This Week in New York Insider's Guide to Arts & Culture in New York City Since 2001



Boy Blue returns to Lincoln Center with Blak Whyte Gray at Mostly Mozart Festival (photo by Carl Fox)

Boy Blue returns to Lincoln Center with Blak Whyte Gray at Mostly Mozart Festival (photo by Carl Fox)

Gerald W. Lynch Theater at John Jay College
524 West Fifty-Ninth St. between Tenth & Eleventh Aves.
August 1–3, 7:30
Festival continues through August 9

London-based troupe Boy Blue’s Blak Whyte Gray consists of a trio of vibrant, electrifying works that fuse hip-hop, contemporary dance, and African movement while taking on the current state of sociopolitical tension in England, America, and the world. “Do we crack and break the system made for us? / rules give people purpose / can you tell them what they know is a lie?” Boy Blue cofounder, composer, and co-artistic director Michael “Mikey J” Asante asks in a poem printed in the program. “Inhale. Exhale. / You’re ALIVE / Wake Up / It’s REVOLUTION.” Blak Whyte Gray made its US debut last November at Lincoln Center’s White Light Festival, where it was such a hit that it’s back for a special return engagement at the Mostly Mozart Festival, continuing through August 3 at the Gerald W. Lynch Theater at John Jay College.
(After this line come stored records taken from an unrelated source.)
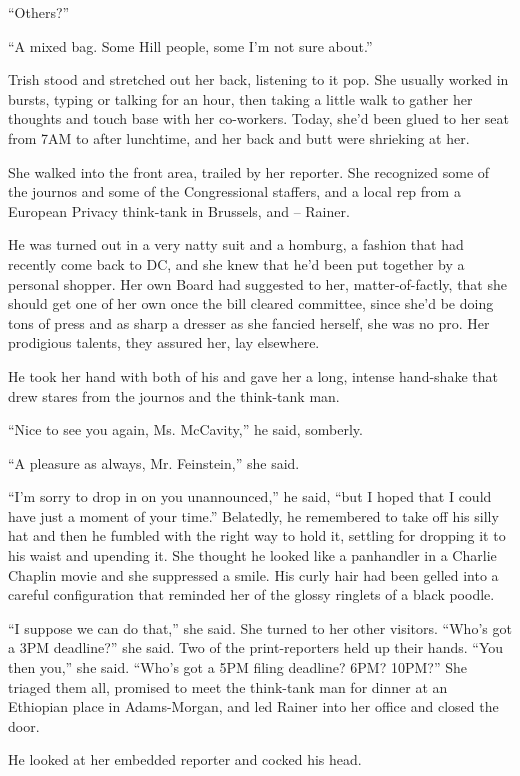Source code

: “Others?”

“A mixed bag. Some Hill people, some I'm not sure about.”

Trish stood and stretched out her back, listening to it pop. She 
usually worked in bursts, typing or talking for an hour, then taking a 
little walk to gather her thoughts and touch base with her co-workers. 
Today, she'd been glued to her seat from 7AM to after lunchtime, and 
her back and butt were shrieking at her.

She walked into the front area, trailed by her reporter. She recognized 
some of the journos and some of the Congressional staffers, and a local 
rep from a European Privacy think-tank in Brussels, and -- Rainer.

He was turned out in a very natty suit and a homburg, a fashion that 
had recently come back to DC, and she knew that he'd been put together 
by a personal shopper. Her own Board had suggested to her, 
matter-of-factly, that she should get one of her own once the bill 
cleared committee, since she'd be doing tons of press and as sharp a 
dresser as she fancied herself, she was no pro. Her prodigious talents, 
they assured her, lay elsewhere.

He took her hand with both of his and gave her a long, intense 
hand-shake that drew stares from the journos and the think-tank man.

“Nice to see you again, Ms. McCavity,” he said, somberly.

“A pleasure as always, Mr. Feinstein,” she said.

“I'm sorry to drop in on you unannounced,” he said, “but I hoped 
that I could have just a moment of your time.” Belatedly, he 
remembered to take off his silly hat and then he fumbled with the right 
way to hold it, settling for dropping it to his waist and upending it. 
She thought he looked like a panhandler in a Charlie Chaplin movie and 
she suppressed a smile. His curly hair had been gelled into a careful 
configuration that reminded her of the glossy ringlets of a black 
poodle.

“I suppose we can do that,” she said. She turned to her other 
visitors. “Who's got a 3PM deadline?” she said. Two of the 
print-reporters held up their hands. “You then you,” she said. 
“Who's got a 5PM filing deadline? 6PM? 10PM?” She triaged them all, 
promised to meet the think-tank man for dinner at an Ethiopian place in 
Adams-Morgan, and led Rainer into her office and closed the door.

He looked at her embedded reporter and cocked his head.


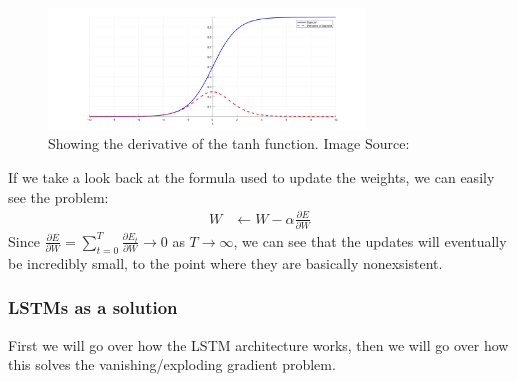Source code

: \begin{figure}[!ht]
    \centering
        \includegraphics[width=0.75\textwidth]{latex/imgs/tanh_deriv.png}
    \caption{Showing the derivative of the tanh function. Image Source:\cite{grad}}
\end{figure}
If we take a look back at the formula used to update the weights, we can easily see the problem:
\begin{align}
    W &\leftarrow W - \alpha \frac{\partial E}{\partial W}
\end{align}
Since $\frac{\partial E}{\partial W} = \sum_{t=0}^{T} \frac{\partial E_t}{\partial W} \rightarrow 0$ as $T \rightarrow \infty$, we can see that the updates will eventually be incredibly small, to the point where they are basically nonexsistent.

\subsubsection{LSTMs as a solution}
First we will go over how the LSTM architecture works, then we will go over how this solves the vanishing/exploding gradient problem.\\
It’s divided into three thrilling sections in which Asante and choreographer and director Kenrick “H2O” Sandy proceed from the subtle to the overt in making their case.

Boy Blue returns to Lincoln Center with Blak Whyte Gray at Mostly Mozart Festival (photo by Carl Fox)
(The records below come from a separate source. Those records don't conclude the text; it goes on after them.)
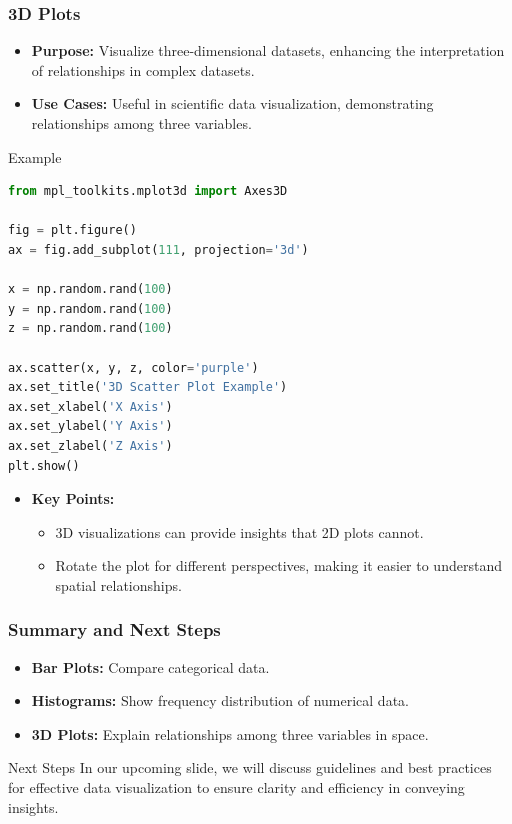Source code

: \documentclass{beamer}
\begin{document}
\begin{frame}[fragile]
    \frametitle{3D Plots}
    \begin{itemize}
        \item \textbf{Purpose:} Visualize three-dimensional datasets, enhancing the interpretation of relationships in complex datasets.
        \item \textbf{Use Cases:} Useful in scientific data visualization, demonstrating relationships among three variables.
    \end{itemize}
    
    \begin{block}{Example}
        \begin{lstlisting}[language=Python]
from mpl_toolkits.mplot3d import Axes3D

fig = plt.figure()
ax = fig.add_subplot(111, projection='3d')

x = np.random.rand(100)
y = np.random.rand(100)
z = np.random.rand(100)

ax.scatter(x, y, z, color='purple')
ax.set_title('3D Scatter Plot Example')
ax.set_xlabel('X Axis')
ax.set_ylabel('Y Axis')
ax.set_zlabel('Z Axis')
plt.show()
        \end{lstlisting}
    \end{block}
    
    \begin{itemize}
        \item \textbf{Key Points:}
        \begin{itemize}
            \item 3D visualizations can provide insights that 2D plots cannot.
            \item Rotate the plot for different perspectives, making it easier to understand spatial relationships.
        \end{itemize}
    \end{itemize}
\end{frame}

\begin{frame}
    \frametitle{Summary and Next Steps}
    \begin{itemize}
        \item \textbf{Bar Plots:} Compare categorical data.
        \item \textbf{Histograms:} Show frequency distribution of numerical data.
        \item \textbf{3D Plots:} Explain relationships among three variables in space.
    \end{itemize}
    
    \begin{block}{Next Steps}
        In our upcoming slide, we will discuss guidelines and best practices for effective data visualization to ensure clarity and efficiency in conveying insights.
    \end{block}
\end{frame}
\end{document}
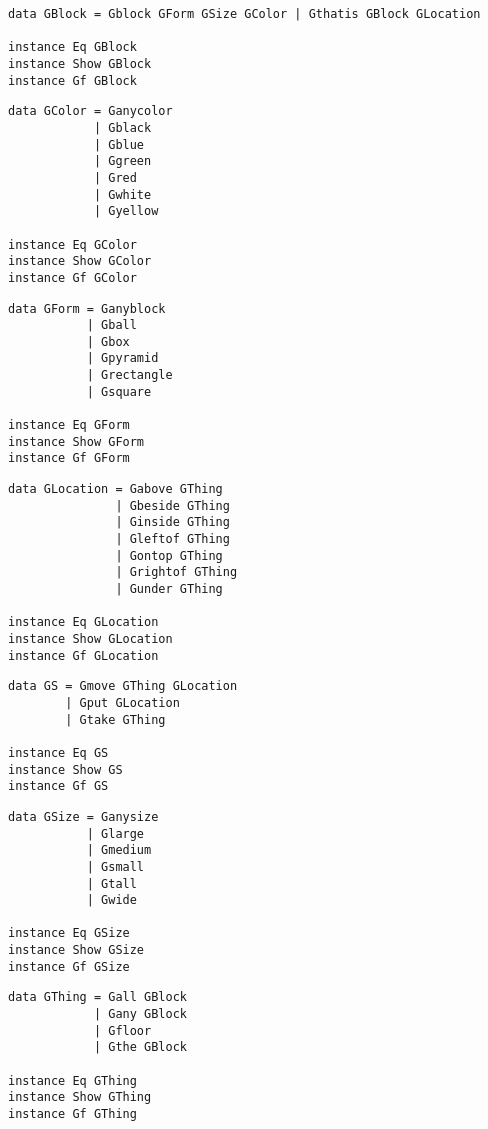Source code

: \begin{verbatim}
data GBlock = Gblock GForm GSize GColor | Gthatis GBlock GLocation

instance Eq GBlock
instance Show GBlock
instance Gf GBlock
\end{verbatim}
\begin{verbatim}
data GColor = Ganycolor
            | Gblack
            | Gblue
            | Ggreen
            | Gred
            | Gwhite
            | Gyellow

instance Eq GColor
instance Show GColor
instance Gf GColor
\end{verbatim}
\begin{verbatim}
data GForm = Ganyblock
           | Gball
           | Gbox
           | Gpyramid
           | Grectangle
           | Gsquare

instance Eq GForm
instance Show GForm
instance Gf GForm
\end{verbatim}
\begin{verbatim}
data GLocation = Gabove GThing
               | Gbeside GThing
               | Ginside GThing
               | Gleftof GThing
               | Gontop GThing
               | Grightof GThing
               | Gunder GThing

instance Eq GLocation
instance Show GLocation
instance Gf GLocation
\end{verbatim}
\begin{verbatim}
data GS = Gmove GThing GLocation
        | Gput GLocation
        | Gtake GThing

instance Eq GS
instance Show GS
instance Gf GS
\end{verbatim}
\begin{verbatim}
data GSize = Ganysize
           | Glarge
           | Gmedium
           | Gsmall
           | Gtall
           | Gwide
           
instance Eq GSize
instance Show GSize
instance Gf GSize
\end{verbatim}
\begin{verbatim}
data GThing = Gall GBlock
            | Gany GBlock
            | Gfloor
            | Gthe GBlock

instance Eq GThing
instance Show GThing
instance Gf GThing
\end{verbatim}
Michael “Mikey J” Asante and Kenrick “H2O” Sandy call for revolution in Blak Whyte Gray (photo by Carl Fox)

The evening begins with Whyte, with Gemma Kay Hoody, Ricardo Da Silva, and Nicole McDowall in white fringed dress that evokes both straitjackets and Japanese anime robots; the three dancers move like automatons, seemingly trapped in a white rectangular box, at one point their hands behind their backs as if handcuffed. On the screen behind them is projected a white box with black vertical lines that recalls a barcode or uneven prison bars; the barcode shows up again on the floor in a later piece. (The costumes are by Ryan Dawson Laight, the lighting by Lee Curran.) The dancers move as if controlled by rather than in response to the music, individually and in unison, eventually letting out silent screams. Gray opens with Theophillus “Godson” Oloyade, wearing a hooded winter jacket, sliding on his back onto the stage, soon joined by Natasha Gooden, Jordan Franklin, and others, incorporating hip-hop, African dance, and krumping as they rally together in an uprising, pointing unseen rifles and lobbing invisible hand grenades at the audience in a powerful statement of action rather than reaction.
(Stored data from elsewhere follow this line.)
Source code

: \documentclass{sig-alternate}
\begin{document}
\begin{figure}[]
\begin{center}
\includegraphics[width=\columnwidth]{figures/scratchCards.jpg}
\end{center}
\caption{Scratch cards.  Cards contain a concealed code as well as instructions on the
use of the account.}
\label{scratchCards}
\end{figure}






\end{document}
Following intermission, the troupe returns for the scintillating Blak: A man falls to the ground, possibly dead, and is surrounded by others, who try to resuscitate him, lift him up, and get him to stand on his own. The community refuses to give up, and moments later they are wrapping him in an elegant red cloth, as if anointing him king, an indirect reference to Asante’s Ghanaian and Egyptian heritage, while masks descend paying tribute to their ancestors. The company, which also includes Dani Harris-Walters and Idney De’Almeida, is extraordinary, bold and physical, with exquisite control of their bodies. Blak Whyte Gray is an exhilarating experience, with a spectacular conclusion that is filled with hope for a new conception of individual and collective identity.